En Corea del Sur no hay un recuento oficial, pero se estima que podría llegar a varios cientos de miles, y se sabe que una proporción considerable vive sin diagnóstico. Como todavía no existe una prueba única y definitiva —como un análisis de sangre—, se evalúa el patrón de síntomas y, al mismo tiempo, se revisan otras posibles enfermedades.
Estos síntomas ya se han confirmado en investigaciones nacionales. Los resultados de un estudio en el que participó el Instituto Nacional de Investigación en Salud se publicaron en la edición de 2025 de la revista internacional 《Infection & Chemotherapy》. Fue un estudio de seguimiento de 66 pacientes cuyos síntomas de long COVID persistieron durante varios meses tras contraer la COVID-19. El 34,8% de los pacientes refirió fatiga; el 30,3%, disminución de la memoria; y el 24,2%, disminución de la concentración.
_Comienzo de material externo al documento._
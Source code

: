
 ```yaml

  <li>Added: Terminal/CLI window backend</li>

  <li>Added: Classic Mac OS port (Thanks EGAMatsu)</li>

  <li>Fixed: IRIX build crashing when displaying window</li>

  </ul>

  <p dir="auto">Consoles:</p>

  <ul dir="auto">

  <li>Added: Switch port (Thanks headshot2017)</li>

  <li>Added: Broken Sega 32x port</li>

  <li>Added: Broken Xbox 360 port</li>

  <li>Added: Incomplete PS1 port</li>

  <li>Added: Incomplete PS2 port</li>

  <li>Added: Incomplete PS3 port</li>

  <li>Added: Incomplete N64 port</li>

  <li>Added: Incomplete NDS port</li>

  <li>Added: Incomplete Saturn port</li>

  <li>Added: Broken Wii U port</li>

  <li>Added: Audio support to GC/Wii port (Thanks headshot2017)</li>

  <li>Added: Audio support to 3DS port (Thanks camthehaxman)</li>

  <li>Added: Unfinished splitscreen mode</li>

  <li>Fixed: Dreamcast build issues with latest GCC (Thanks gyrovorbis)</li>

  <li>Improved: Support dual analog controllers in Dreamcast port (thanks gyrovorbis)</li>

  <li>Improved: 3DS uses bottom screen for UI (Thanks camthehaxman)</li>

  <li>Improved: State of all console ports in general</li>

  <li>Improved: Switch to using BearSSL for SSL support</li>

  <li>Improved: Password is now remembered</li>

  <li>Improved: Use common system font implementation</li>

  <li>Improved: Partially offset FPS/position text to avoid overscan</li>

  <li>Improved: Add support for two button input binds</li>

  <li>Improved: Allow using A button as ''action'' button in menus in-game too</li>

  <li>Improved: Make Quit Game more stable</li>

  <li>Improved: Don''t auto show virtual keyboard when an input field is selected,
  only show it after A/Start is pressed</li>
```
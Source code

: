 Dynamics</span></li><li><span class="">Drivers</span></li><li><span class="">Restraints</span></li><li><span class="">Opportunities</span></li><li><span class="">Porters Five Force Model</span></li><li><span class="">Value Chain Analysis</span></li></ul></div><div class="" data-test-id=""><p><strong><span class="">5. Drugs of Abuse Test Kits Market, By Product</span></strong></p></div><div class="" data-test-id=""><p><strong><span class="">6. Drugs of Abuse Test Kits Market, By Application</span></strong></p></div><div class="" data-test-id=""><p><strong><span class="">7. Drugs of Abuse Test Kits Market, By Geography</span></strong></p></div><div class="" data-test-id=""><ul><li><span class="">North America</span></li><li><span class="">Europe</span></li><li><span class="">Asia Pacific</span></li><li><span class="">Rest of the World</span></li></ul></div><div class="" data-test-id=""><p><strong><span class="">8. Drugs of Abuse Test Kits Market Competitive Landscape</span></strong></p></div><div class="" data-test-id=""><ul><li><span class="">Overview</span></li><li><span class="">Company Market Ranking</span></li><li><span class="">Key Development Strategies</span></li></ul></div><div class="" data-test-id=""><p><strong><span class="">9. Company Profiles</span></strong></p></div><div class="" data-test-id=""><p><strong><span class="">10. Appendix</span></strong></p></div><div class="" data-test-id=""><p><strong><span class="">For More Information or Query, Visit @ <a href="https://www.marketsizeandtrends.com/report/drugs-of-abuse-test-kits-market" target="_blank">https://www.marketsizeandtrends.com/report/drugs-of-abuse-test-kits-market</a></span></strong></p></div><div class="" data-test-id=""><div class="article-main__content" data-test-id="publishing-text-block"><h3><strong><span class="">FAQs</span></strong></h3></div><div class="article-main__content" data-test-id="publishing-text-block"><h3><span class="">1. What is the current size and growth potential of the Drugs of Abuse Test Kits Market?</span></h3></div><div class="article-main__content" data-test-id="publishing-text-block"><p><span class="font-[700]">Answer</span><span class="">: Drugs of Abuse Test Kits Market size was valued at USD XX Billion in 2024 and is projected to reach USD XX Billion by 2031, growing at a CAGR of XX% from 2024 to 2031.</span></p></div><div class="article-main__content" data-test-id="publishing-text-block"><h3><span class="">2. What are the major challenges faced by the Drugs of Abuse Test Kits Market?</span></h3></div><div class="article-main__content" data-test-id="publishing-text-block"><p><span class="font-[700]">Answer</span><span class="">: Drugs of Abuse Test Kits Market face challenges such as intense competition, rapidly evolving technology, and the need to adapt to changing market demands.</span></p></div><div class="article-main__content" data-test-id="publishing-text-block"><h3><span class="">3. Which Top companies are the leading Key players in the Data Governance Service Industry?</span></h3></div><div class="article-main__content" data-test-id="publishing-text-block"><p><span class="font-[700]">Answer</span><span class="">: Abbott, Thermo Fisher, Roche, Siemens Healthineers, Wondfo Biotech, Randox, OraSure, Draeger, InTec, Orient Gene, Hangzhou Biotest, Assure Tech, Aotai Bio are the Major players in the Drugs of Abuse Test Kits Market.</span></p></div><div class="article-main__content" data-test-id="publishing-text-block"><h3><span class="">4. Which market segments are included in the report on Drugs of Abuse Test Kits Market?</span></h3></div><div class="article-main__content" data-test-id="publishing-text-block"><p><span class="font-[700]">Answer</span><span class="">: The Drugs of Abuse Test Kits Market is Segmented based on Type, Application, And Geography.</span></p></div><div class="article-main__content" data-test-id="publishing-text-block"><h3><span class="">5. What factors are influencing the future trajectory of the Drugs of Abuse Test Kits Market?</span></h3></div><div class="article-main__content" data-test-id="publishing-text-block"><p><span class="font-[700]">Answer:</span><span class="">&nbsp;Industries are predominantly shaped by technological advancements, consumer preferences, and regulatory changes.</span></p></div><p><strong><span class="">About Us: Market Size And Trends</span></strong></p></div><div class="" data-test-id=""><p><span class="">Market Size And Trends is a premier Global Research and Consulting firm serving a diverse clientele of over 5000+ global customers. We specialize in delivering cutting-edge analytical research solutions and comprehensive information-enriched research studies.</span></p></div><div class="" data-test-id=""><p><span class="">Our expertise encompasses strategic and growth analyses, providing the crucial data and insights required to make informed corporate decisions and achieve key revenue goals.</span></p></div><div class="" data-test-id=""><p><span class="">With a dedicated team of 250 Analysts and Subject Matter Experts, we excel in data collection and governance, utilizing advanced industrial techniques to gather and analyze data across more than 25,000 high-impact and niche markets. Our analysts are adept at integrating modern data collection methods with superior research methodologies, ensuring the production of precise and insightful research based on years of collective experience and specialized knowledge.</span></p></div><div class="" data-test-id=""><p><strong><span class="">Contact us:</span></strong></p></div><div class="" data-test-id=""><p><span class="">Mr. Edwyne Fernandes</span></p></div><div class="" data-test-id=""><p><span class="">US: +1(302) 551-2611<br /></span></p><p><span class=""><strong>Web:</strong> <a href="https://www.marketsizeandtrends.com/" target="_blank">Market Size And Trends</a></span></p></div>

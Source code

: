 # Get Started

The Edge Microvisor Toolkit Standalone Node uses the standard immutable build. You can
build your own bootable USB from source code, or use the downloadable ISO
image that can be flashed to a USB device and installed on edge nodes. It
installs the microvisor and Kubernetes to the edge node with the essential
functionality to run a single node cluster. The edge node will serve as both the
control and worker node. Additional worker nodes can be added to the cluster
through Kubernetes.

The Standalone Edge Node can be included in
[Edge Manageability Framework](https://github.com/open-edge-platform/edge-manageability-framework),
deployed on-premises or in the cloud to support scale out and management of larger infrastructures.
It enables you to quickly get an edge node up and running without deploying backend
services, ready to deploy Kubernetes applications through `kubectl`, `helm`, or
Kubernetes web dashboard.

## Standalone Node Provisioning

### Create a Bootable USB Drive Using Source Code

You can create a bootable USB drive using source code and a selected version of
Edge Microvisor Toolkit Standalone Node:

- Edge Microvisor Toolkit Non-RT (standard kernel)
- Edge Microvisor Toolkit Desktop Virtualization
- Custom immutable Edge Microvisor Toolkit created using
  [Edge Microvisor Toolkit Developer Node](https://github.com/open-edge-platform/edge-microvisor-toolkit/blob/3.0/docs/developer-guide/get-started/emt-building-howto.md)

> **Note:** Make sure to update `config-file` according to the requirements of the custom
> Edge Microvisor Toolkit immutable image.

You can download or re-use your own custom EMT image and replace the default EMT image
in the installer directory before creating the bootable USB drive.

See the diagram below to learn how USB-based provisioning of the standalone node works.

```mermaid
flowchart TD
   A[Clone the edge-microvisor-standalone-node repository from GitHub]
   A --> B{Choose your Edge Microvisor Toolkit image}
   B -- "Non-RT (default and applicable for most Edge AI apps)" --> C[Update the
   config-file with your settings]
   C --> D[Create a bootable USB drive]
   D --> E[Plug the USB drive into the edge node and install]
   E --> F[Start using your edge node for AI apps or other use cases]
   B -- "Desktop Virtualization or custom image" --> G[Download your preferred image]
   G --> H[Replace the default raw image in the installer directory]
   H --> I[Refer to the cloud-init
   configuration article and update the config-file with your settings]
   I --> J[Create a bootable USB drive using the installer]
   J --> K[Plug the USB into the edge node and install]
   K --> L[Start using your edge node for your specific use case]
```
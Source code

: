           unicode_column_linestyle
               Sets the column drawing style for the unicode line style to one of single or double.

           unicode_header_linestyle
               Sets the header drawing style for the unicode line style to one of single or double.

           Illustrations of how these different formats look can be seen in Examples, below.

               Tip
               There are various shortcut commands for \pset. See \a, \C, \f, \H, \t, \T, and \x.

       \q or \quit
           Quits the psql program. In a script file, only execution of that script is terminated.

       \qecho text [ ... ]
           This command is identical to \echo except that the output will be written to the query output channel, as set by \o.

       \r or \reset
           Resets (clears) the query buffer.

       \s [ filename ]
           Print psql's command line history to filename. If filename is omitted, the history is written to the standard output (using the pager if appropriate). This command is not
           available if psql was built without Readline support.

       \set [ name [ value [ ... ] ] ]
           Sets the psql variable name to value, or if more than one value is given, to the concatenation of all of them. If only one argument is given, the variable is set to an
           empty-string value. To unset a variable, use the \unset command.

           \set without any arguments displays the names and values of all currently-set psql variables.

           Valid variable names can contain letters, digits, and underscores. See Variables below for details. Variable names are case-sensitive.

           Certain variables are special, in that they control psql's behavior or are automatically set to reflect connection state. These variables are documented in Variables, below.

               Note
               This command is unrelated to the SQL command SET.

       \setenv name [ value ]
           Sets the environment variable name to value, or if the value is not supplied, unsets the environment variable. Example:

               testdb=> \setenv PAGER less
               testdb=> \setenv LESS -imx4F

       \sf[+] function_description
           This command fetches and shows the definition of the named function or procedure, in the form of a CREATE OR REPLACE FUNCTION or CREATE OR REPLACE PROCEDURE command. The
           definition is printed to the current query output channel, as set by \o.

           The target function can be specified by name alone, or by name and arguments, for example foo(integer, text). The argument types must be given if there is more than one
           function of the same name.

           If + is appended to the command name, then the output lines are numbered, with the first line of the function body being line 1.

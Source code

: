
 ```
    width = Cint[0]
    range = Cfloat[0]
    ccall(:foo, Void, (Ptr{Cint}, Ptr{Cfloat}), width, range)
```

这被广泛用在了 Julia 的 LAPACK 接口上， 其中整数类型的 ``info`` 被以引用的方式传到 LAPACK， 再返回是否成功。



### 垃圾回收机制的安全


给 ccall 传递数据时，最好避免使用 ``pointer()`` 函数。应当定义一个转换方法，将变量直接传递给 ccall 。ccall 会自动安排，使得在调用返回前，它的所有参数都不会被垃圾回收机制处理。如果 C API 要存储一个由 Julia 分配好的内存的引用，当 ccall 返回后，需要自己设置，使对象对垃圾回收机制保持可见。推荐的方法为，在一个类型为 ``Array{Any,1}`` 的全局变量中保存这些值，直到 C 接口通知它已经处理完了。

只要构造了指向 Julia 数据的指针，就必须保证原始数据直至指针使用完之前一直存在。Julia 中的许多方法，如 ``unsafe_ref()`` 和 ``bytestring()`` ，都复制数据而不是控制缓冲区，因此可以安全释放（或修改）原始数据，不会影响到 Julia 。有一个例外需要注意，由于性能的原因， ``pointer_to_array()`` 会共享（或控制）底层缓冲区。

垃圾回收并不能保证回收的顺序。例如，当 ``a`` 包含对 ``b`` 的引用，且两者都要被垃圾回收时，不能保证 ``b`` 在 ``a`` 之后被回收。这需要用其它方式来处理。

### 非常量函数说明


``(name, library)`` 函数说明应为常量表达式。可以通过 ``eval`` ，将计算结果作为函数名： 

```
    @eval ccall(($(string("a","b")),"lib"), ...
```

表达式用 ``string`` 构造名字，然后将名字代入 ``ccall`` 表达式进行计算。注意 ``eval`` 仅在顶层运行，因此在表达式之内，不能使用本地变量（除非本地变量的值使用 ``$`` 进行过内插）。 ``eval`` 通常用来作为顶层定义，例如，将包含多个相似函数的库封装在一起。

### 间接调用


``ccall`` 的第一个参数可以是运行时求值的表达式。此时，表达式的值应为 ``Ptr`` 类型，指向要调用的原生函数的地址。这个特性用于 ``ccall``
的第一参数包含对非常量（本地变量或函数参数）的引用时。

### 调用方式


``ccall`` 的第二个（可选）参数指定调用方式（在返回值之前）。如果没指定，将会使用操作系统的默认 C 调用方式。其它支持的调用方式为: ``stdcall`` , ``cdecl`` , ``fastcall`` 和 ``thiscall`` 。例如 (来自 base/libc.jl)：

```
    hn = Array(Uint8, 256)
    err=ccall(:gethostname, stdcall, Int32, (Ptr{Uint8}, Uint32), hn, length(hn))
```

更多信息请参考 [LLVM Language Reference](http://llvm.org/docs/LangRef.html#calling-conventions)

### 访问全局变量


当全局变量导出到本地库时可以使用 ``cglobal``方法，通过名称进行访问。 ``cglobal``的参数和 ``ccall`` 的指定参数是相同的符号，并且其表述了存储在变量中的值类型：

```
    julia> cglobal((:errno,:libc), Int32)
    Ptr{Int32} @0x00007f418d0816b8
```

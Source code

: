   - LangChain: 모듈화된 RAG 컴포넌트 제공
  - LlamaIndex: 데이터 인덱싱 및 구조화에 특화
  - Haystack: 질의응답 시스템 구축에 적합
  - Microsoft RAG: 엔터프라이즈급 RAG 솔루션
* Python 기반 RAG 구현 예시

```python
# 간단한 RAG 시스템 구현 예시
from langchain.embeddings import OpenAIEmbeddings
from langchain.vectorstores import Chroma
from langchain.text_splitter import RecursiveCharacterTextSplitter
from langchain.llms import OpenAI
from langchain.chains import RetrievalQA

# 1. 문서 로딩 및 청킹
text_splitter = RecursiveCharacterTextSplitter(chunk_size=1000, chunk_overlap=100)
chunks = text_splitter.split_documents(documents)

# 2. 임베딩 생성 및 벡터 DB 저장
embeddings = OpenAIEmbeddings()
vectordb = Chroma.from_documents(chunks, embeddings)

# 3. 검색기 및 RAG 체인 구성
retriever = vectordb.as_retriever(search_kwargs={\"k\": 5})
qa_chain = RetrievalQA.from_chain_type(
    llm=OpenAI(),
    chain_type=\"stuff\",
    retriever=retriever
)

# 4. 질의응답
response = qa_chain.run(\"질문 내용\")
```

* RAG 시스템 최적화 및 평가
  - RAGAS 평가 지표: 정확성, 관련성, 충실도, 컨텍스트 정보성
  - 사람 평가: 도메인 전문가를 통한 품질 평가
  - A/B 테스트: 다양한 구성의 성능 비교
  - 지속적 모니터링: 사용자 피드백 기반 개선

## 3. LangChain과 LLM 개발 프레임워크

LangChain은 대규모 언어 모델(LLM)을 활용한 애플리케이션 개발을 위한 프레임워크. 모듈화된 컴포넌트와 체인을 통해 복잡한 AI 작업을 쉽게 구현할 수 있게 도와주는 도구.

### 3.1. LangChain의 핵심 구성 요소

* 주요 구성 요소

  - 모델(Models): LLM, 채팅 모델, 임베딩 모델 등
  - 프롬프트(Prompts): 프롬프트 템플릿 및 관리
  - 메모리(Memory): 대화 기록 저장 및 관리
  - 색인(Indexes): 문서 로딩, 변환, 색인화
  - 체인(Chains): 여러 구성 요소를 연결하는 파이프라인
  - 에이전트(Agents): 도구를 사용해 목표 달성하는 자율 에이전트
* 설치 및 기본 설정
¿Y si no es fatiga ni estrés?
Ni la niebla mental ni la fatiga crónica señalan siempre ME/CFS. La falta de sueño, el estrés, la depresión, los trastornos de ansiedad, la anemia, las enfermedades tiroideas y la apnea del sueño también pueden causar síntomas similares. Lo primero es comprobar estas causas.
Sin embargo, si se repite el siguiente patrón, es necesario consultar con un especialista. Cuando el agotamiento que no se recupera ni con descanso suficiente persiste durante más de 6 meses; cuando, tras una actividad ligera, los síntomas empeoran en lugar de mejorar entre 12 y 48 horas después; y cuando el mismo patrón se repite no solo tras actividad física, sino también después de actividades mentales como leer o conversar.
Si aparecen conjuntamente estos tres elementos, puede ser una señal de que, más que un cansancio común, existe una alteración en el propio sistema de recuperación del organismo.